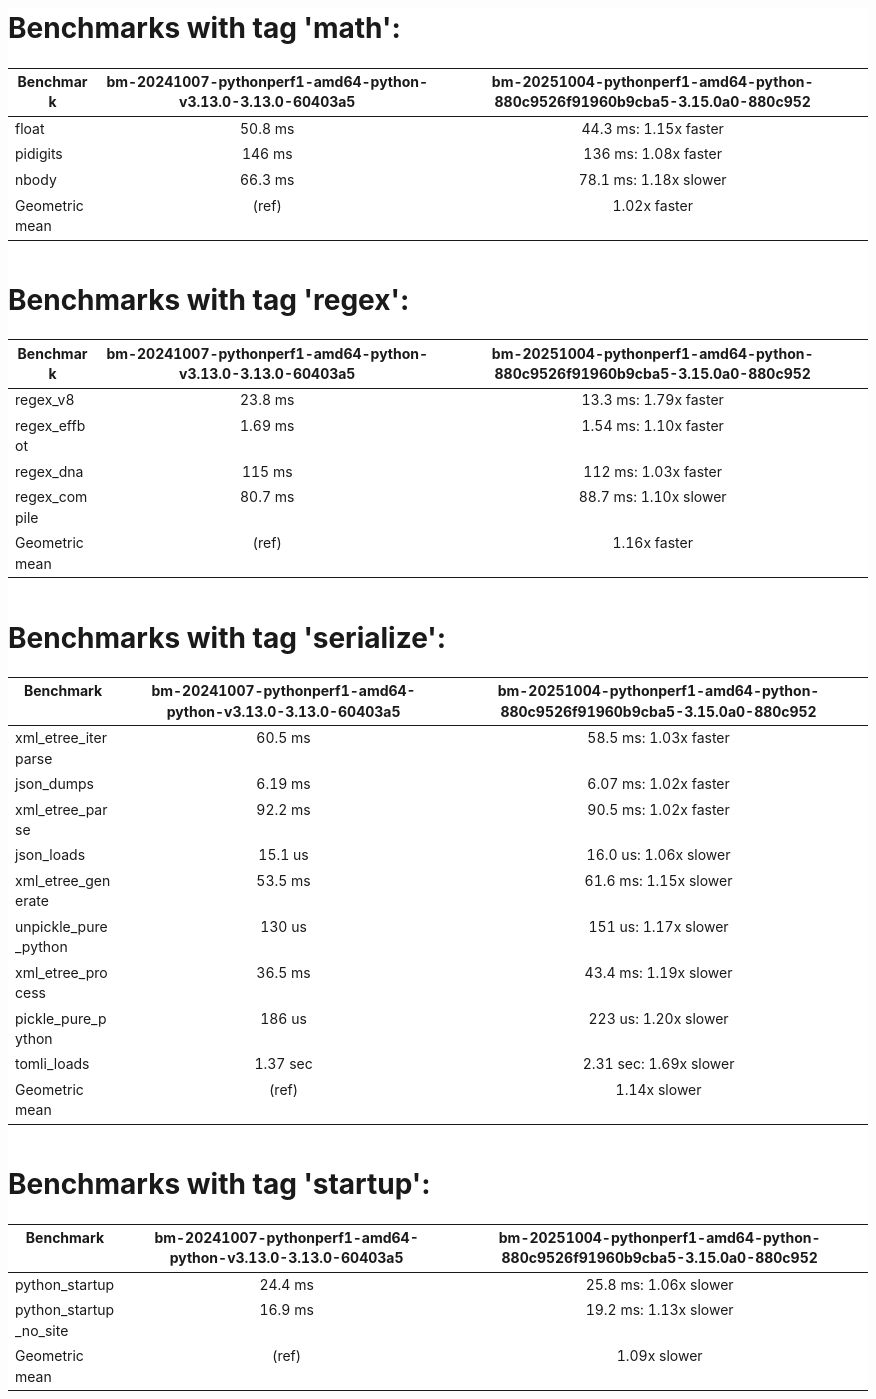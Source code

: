 Benchmarks with tag 'math':
===========================

| Benchmark      | bm-20241007-pythonperf1-amd64-python-v3.13.0-3.13.0-60403a5 | bm-20251004-pythonperf1-amd64-python-880c9526f91960b9cba5-3.15.0a0-880c952 |
|----------------|:-----------------------------------------------------------:|:--------------------------------------------------------------------------:|
| float          | 50.8 ms                                                     | 44.3 ms: 1.15x faster                                                      |
| pidigits       | 146 ms                                                      | 136 ms: 1.08x faster                                                       |
| nbody          | 66.3 ms                                                     | 78.1 ms: 1.18x slower                                                      |
| Geometric mean | (ref)                                                       | 1.02x faster                                                               |

Benchmarks with tag 'regex':
============================

| Benchmark      | bm-20241007-pythonperf1-amd64-python-v3.13.0-3.13.0-60403a5 | bm-20251004-pythonperf1-amd64-python-880c9526f91960b9cba5-3.15.0a0-880c952 |
|----------------|:-----------------------------------------------------------:|:--------------------------------------------------------------------------:|
| regex_v8       | 23.8 ms                                                     | 13.3 ms: 1.79x faster                                                      |
| regex_effbot   | 1.69 ms                                                     | 1.54 ms: 1.10x faster                                                      |
| regex_dna      | 115 ms                                                      | 112 ms: 1.03x faster                                                       |
| regex_compile  | 80.7 ms                                                     | 88.7 ms: 1.10x slower                                                      |
| Geometric mean | (ref)                                                       | 1.16x faster                                                               |

Benchmarks with tag 'serialize':
================================

| Benchmark            | bm-20241007-pythonperf1-amd64-python-v3.13.0-3.13.0-60403a5 | bm-20251004-pythonperf1-amd64-python-880c9526f91960b9cba5-3.15.0a0-880c952 |
|----------------------|:-----------------------------------------------------------:|:--------------------------------------------------------------------------:|
| xml_etree_iterparse  | 60.5 ms                                                     | 58.5 ms: 1.03x faster                                                      |
| json_dumps           | 6.19 ms                                                     | 6.07 ms: 1.02x faster                                                      |
| xml_etree_parse      | 92.2 ms                                                     | 90.5 ms: 1.02x faster                                                      |
| json_loads           | 15.1 us                                                     | 16.0 us: 1.06x slower                                                      |
| xml_etree_generate   | 53.5 ms                                                     | 61.6 ms: 1.15x slower                                                      |
| unpickle_pure_python | 130 us                                                      | 151 us: 1.17x slower                                                       |
| xml_etree_process    | 36.5 ms                                                     | 43.4 ms: 1.19x slower                                                      |
| pickle_pure_python   | 186 us                                                      | 223 us: 1.20x slower                                                       |
| tomli_loads          | 1.37 sec                                                    | 2.31 sec: 1.69x slower                                                     |
| Geometric mean       | (ref)                                                       | 1.14x slower                                                               |

Benchmarks with tag 'startup':
==============================

| Benchmark              | bm-20241007-pythonperf1-amd64-python-v3.13.0-3.13.0-60403a5 | bm-20251004-pythonperf1-amd64-python-880c9526f91960b9cba5-3.15.0a0-880c952 |
|------------------------|:-----------------------------------------------------------:|:--------------------------------------------------------------------------:|
| python_startup         | 24.4 ms                                                     | 25.8 ms: 1.06x slower                                                      |
| python_startup_no_site | 16.9 ms                                                     | 19.2 ms: 1.13x slower                                                      |
| Geometric mean         | (ref)                                                       | 1.09x slower                                                               |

* **Required action**: Throughout the records above, find the lines in which the word "with" appears and return them.

* **Answer to this task**:
: Benchmarks with tag 'math':
Benchmarks with tag 'regex':
Benchmarks with tag 'serialize':
Benchmarks with tag 'startup':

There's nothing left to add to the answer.